Talikamuhib commented 4 months ago

Use model through CLI

My 1/2 work of WEEK 1 with @ersilia-os

Recap

I went through about @ersilia-os and checked the website - truly AMAZED with the great minds work there. After that went through the HANDBOOK which they provided as contribution guide. As per instructions. I downloaded Ubuntu and installed. After that, I Installed Ersilia and all the dependencies. Installed Docker as well. Along that I Opened this issue! where I shared why I really want to contribute and be part of Ersilia as Outrechy Intern.

Testing Ersilia with Docker

To test Ersilia with Docker, I installed docker for windows and funny thing happen, i was fetching model along the docker installation, in the end, there was option to restart, thought its just restart the program, but the laptop restarted! THE MOMENT I REALISED I .....

Talikamuhib commented 4 months ago

Week 2 - Get Familiar with Machine Learning for Chemistry

Recap

Before Starting Week 2 we had a meeting with Ersilia Team, they introduced them, and guided us how to contribute in the current contribution Period! They shared papers of the models with us to get our hand dirty on and get to know about ML for Chemistry.

Select a model from the list suggested in GitBook

this week tasks were pretty much interesting, have to select a model which kick your mind to dive more into it.

I selected Ersilia eso6oli - SolTransNet model of SolTranNet−A Machine Learning Tool for Fast Aqueous Solubility Prediction paper by Francoeur er al. - The reason is simple! JUST WANT TO KNOW SUGER SOLVES FASTER OR SALT! :). I really love to play with transformer based models.

SolTranNet, a molecule attention transformer MAT to predict aqueous solubility from a molecule's SMILESrepresentation. Actually its is Regression model, a Predicted LogS (log of the solubility) to filter out insoluble compounds! it is fined tuned with pertained model MAT, it apply self attention to a molecular graph representation of the molecule.

image

SolTranNet’s dependencies areRDKit17 (2017.09.1+), NumPy18 (1.19.3),PyTorch19(1.7.0+), and pathlib (1.0+). SolTranNet achieves a sensitivity of94.8% on the Predict Aqueous Solubility(SC2) data set and is competitive with the other methods submitted to the competition.

Data Sets. AqSolDB16 is the data set we utilized for training SolTranNet, as it was the largest publicly available set. ESOL data in orange in the given graph, was used while training the data model of MAT.

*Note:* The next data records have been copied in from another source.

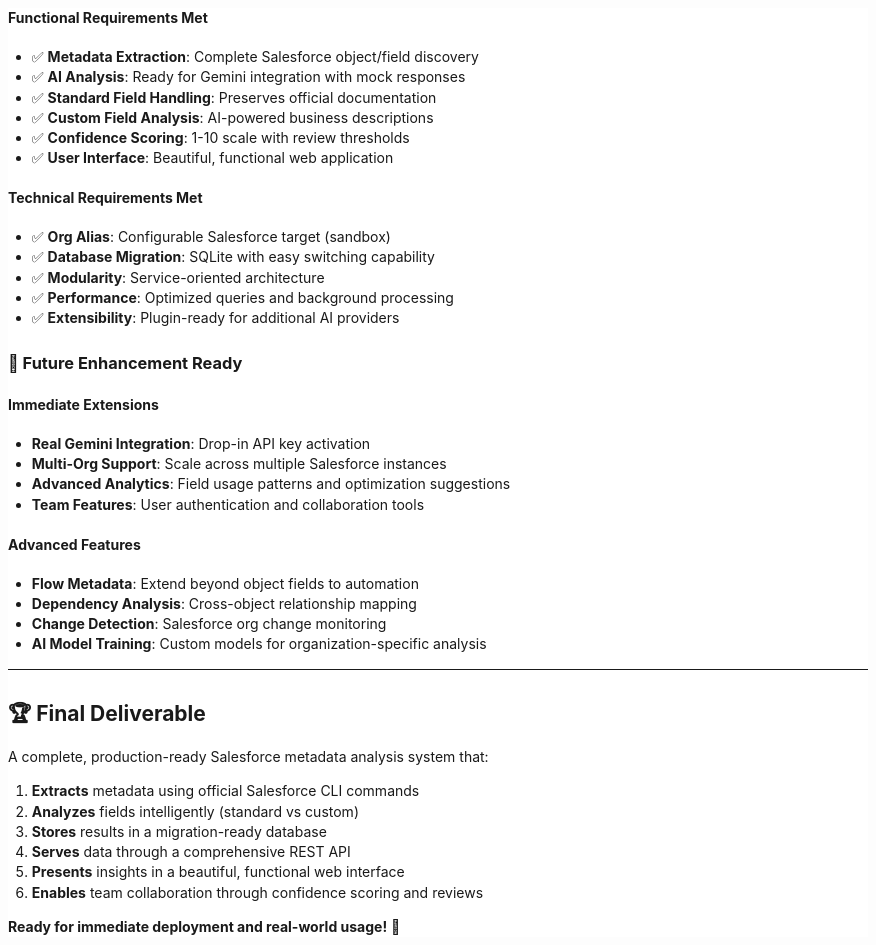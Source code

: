 #### Functional Requirements Met
- ✅ **Metadata Extraction**: Complete Salesforce object/field discovery
- ✅ **AI Analysis**: Ready for Gemini integration with mock responses
- ✅ **Standard Field Handling**: Preserves official documentation
- ✅ **Custom Field Analysis**: AI-powered business descriptions
- ✅ **Confidence Scoring**: 1-10 scale with review thresholds
- ✅ **User Interface**: Beautiful, functional web application

#### Technical Requirements Met
- ✅ **Org Alias**: Configurable Salesforce target (sandbox)
- ✅ **Database Migration**: SQLite with easy switching capability
- ✅ **Modularity**: Service-oriented architecture
- ✅ **Performance**: Optimized queries and background processing
- ✅ **Extensibility**: Plugin-ready for additional AI providers

### 🔮 Future Enhancement Ready

#### Immediate Extensions
- **Real Gemini Integration**: Drop-in API key activation
- **Multi-Org Support**: Scale across multiple Salesforce instances
- **Advanced Analytics**: Field usage patterns and optimization suggestions
- **Team Features**: User authentication and collaboration tools

#### Advanced Features
- **Flow Metadata**: Extend beyond object fields to automation
- **Dependency Analysis**: Cross-object relationship mapping
- **Change Detection**: Salesforce org change monitoring
- **AI Model Training**: Custom models for organization-specific analysis

---

## 🏆 Final Deliverable

A complete, production-ready Salesforce metadata analysis system that:

1. **Extracts** metadata using official Salesforce CLI commands
2. **Analyzes** fields intelligently (standard vs custom)
3. **Stores** results in a migration-ready database
4. **Serves** data through a comprehensive REST API
5. **Presents** insights in a beautiful, functional web interface
6. **Enables** team collaboration through confidence scoring and reviews

**Ready for immediate deployment and real-world usage!** 🚀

Screenshot 2024-03-10 214848

Ersilia model eso6oli Implementation.

download (2)

Here we can see that most of the compounds as log s < -4 in red almost 65% are insoluble in human body, - ! model biasness will be evaluated when i will run the Soltrannet and compared - FOR NOW I HAVE WORKED THIS -

References

Francoeur, P. G., & Koes, D. R. (2021). SolTranNet-A Machine Learning Tool for Fast Aqueous Solubility Prediction. Journal of chemical information and modeling, 61(6), 2530–2536. https://doi.org/10.1021/acs.jcim.1c00331

DhanshreeA commented 4 months ago

Hi @Talikamuhib good job so far! The reason the implementation in the Ersilia Model Hub does not generate predictions directly is because different users of the model might want to keep varying thresholds for binarizing the outcome.

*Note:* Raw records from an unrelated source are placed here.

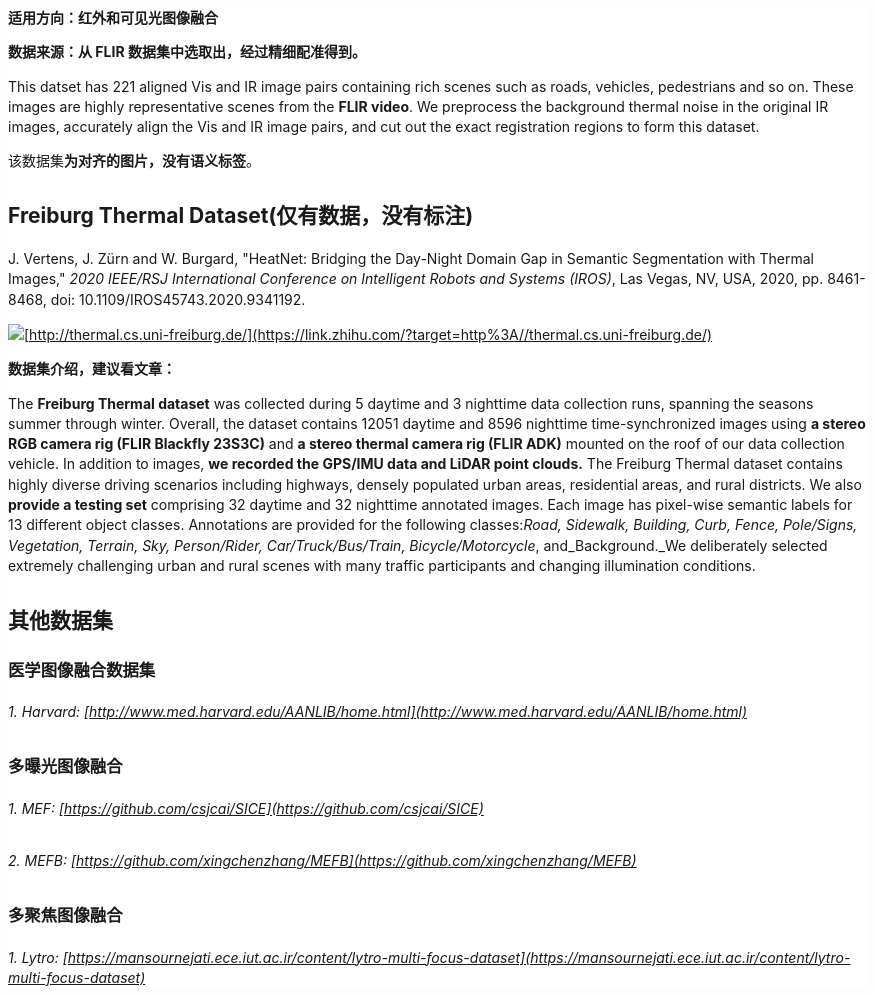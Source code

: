 **适用方向：红外和可见光图像融合**

**数据来源：从 FLIR 数据集中选取出，经过精细配准得到。**

This datset has 221 aligned Vis and IR image pairs containing rich scenes such as roads, vehicles, pedestrians and so on. These images are highly representative scenes from the **FLIR video**. We preprocess the background thermal noise in the original IR images, accurately align the Vis and IR image pairs, and cut out the exact registration regions to form this dataset.

该数据集**为对齐的图片，没有语义标签**。

Freiburg Thermal Dataset(仅有数据，没有标注)
-----------------------------------

J. Vertens, J. Zürn and W. Burgard, "HeatNet: Bridging the Day-Night Domain Gap in Semantic Segmentation with Thermal Images," _2020 IEEE/RSJ International Conference on Intelligent Robots and Systems (IROS)_, Las Vegas, NV, USA, 2020, pp. 8461-8468, doi: 10.1109/IROS45743.2020.9341192.

![](https://pic1.zhimg.com/v2-af0d0f34412e06d46a2c820f5f945666_r.jpg)[http://thermal.cs.uni-freiburg.de/](https://link.zhihu.com/?target=http%3A//thermal.cs.uni-freiburg.de/)

**数据集介绍，建议看文章：**

The **Freiburg Thermal dataset** was collected during 5 daytime and 3 nighttime data collection runs, spanning the seasons summer through winter. Overall, the dataset contains 12051 daytime and 8596 nighttime time-synchronized images using **a stereo RGB camera rig (FLIR Blackfly 23S3C)** and **a stereo thermal camera rig (FLIR ADK)** mounted on the roof of our data collection vehicle. In addition to images, **we recorded the GPS/IMU data and LiDAR point clouds.** The Freiburg Thermal dataset contains highly diverse driving scenarios including highways, densely populated urban areas, residential areas, and rural districts. We also **provide a testing set** comprising 32 daytime and 32 nighttime annotated images. Each image has pixel-wise semantic labels for 13 different object classes. Annotations are provided for the following classes:_Road, Sidewalk, Building, Curb, Fence, Pole/Signs, Vegetation, Terrain, Sky, Person/Rider, Car/Truck/Bus/Train, Bicycle/Motorcycle_, and_Background._We deliberately selected extremely challenging urban and rural scenes with many traffic participants and changing illumination conditions.



## 其他数据集

### 医学图像融合数据集

###### 1. Harvard: [http://www.med.harvard.edu/AANLIB/home.html](http://www.med.harvard.edu/AANLIB/home.html)

### 多曝光图像融合

###### 1. MEF: [https://github.com/csjcai/SICE](https://github.com/csjcai/SICE)

###### 2. MEFB: [https://github.com/xingchenzhang/MEFB](https://github.com/xingchenzhang/MEFB)

### 多聚焦图像融合

###### 1. Lytro: [https://mansournejati.ece.iut.ac.ir/content/lytro-multi-focus-dataset](https://mansournejati.ece.iut.ac.ir/content/lytro-multi-focus-dataset)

Few comments on your work:

  1. In your repo could you create a figures folder and save the figures there?
  2. Perhaps you can try experimenting with different thresholds of solubility and comment on the results you obtain.
Talikamuhib commented 4 months ago

@DhanshreeA Thank you for the feedback! and that good job call literally 10X my motivation and initiated turbo mode to contribute. Thank you for clearing my ambiguity regarding models threshold!
I will implement your comments ASAP! I have to do load of work on it and try more channeled graphs and charts for better visualization.

PS. I want to get prediction on something which is totally new for model! as it is trained on load of data! i feel it has been already seen this! can you help me out in finding new compounds dataset of 2022-23-24 of smiles and its labels!

Talikamuhib commented 4 months ago

MY 3/4 Work of Week 2 with @Ersilia-os

Recap:

I have started to work on week 2, found some basic results and manage to fetch the selected model to docker! i can do prediction from CLI now! that's so cool! I tested model on Colab, found very basic results but i want to try via CLI and analyse! and i check that too whether the results get change or not!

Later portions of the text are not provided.